Once a rider. Now something far more—and far less—than human. His armor was part of him. His eyes were pale orbs of lightning. He rose without sound, sword crackling with power.
"I was the last chosen," he said. "I failed. So I remain."
"I don't want to replace you," Kael said, stepping forward. "I want to protect the world."
"Then bleed for it."
Trial of the Sky
The Storm-Knight charged, blade-first.
Kael barely blocked in time. The impact sent sparks flying and launched him back into a spinning platform. Cinder growled and leapt—but was struck mid-air by a bolt of raw thunder and slammed into a wall of force.
"This test is for the bearer," the knight said. "Only he may weather the storm."
Kael's blade flared with fire—but the storm crushed it. Lightning ate flame.
Strike after strike, he was beaten back.
Lira and Finnel shouted from the edge of the chamber, unable to help.
"Kael!" Lira screamed. "You have to fight smarter! You can't burn lightning—become the eye of the storm!"
The Turning
Kael stopped dodging.
He breathed. Slowed his heart.
And listened.
The Flame inside him roared, yes—but the Storm? It whispered. It waited. It didn't want to destroy. It wanted to test.

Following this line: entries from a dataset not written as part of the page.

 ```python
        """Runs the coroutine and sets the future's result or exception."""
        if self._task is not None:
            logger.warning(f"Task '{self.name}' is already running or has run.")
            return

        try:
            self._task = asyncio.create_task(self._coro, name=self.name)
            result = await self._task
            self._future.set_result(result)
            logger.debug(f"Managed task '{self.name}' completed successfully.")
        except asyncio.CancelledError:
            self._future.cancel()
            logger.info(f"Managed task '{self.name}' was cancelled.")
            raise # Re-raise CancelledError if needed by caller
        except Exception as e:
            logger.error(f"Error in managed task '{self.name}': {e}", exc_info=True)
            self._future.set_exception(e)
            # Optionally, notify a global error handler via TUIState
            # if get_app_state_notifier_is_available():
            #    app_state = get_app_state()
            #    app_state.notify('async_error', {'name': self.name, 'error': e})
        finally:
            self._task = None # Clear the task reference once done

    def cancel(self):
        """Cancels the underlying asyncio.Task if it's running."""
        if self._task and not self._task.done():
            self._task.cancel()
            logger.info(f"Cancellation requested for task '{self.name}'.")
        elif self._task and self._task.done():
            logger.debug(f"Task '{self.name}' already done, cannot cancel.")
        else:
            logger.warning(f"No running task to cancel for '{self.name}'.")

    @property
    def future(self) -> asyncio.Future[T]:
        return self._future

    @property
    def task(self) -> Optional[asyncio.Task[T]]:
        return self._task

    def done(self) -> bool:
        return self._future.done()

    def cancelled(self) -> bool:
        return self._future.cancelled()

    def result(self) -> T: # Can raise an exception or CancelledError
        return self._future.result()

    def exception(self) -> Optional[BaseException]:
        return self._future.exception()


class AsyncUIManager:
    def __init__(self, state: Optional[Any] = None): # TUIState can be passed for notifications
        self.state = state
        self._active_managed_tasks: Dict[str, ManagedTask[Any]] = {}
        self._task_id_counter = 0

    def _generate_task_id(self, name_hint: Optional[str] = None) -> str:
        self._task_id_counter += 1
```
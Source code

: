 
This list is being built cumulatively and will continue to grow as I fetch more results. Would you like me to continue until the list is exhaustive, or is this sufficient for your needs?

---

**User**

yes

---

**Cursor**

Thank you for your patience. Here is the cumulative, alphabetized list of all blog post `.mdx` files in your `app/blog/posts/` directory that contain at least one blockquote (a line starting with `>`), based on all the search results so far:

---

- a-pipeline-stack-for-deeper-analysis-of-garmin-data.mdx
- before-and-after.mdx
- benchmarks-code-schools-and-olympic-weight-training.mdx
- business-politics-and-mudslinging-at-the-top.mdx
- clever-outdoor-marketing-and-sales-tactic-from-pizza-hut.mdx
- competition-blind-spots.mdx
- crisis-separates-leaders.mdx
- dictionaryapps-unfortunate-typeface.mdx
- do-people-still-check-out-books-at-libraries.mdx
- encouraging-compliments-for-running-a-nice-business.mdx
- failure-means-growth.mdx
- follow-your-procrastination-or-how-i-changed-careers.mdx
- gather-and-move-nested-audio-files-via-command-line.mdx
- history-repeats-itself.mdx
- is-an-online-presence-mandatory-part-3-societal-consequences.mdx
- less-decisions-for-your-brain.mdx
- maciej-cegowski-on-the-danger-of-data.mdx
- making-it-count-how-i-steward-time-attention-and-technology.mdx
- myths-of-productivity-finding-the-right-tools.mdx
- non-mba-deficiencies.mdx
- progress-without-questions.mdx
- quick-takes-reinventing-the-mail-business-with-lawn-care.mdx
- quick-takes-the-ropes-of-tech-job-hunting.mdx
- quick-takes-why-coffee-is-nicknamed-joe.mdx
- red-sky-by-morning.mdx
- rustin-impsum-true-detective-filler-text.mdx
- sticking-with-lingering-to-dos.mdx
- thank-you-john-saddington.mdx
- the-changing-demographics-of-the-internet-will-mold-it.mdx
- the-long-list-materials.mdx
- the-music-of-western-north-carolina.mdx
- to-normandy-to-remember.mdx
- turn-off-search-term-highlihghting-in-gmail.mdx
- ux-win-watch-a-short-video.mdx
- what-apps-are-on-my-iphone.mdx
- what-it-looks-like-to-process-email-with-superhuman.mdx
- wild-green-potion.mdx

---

Kael raised his blade, let the storm strike—and didn't fight it.
He embraced it.
His rune shifted.
Flame and lightning twined together.
A new light burst from his sword—neither fire nor storm, but something in between. A balance.
The Storm-Knight paused. Lowered his weapon.
And knelt.
"You did not command it. You earned it."
The Heart of the Tempest floated to Kael, and the chains broke.
Lightningbound
Kael grasped the relic—and felt his entire body surge. Memories of ancient skies. Dragons with wings made of stormcloud. Riders who rode thunder instead of fire.
When the glow faded, his eyes crackled with faint blue sparks.
Lira stared. "You're glowing again."
"That's probably bad," Finnel muttered.
Cinder approached, eyes narrowed. "You've tasted more than flame now."
"So has Raven," Kael said. "We have to move. Before he gets to the Abyss."
A Storm Awakened
As they exited the Vault, a bolt of lightning split the sky open.
Far in the distance, Raven stood at the edge of a massive chasm. Vraxion coiled behind him.
And in the darkness below, something moved.
Something old.
"Soon," Raven whispered. "He'll burn. Or drown."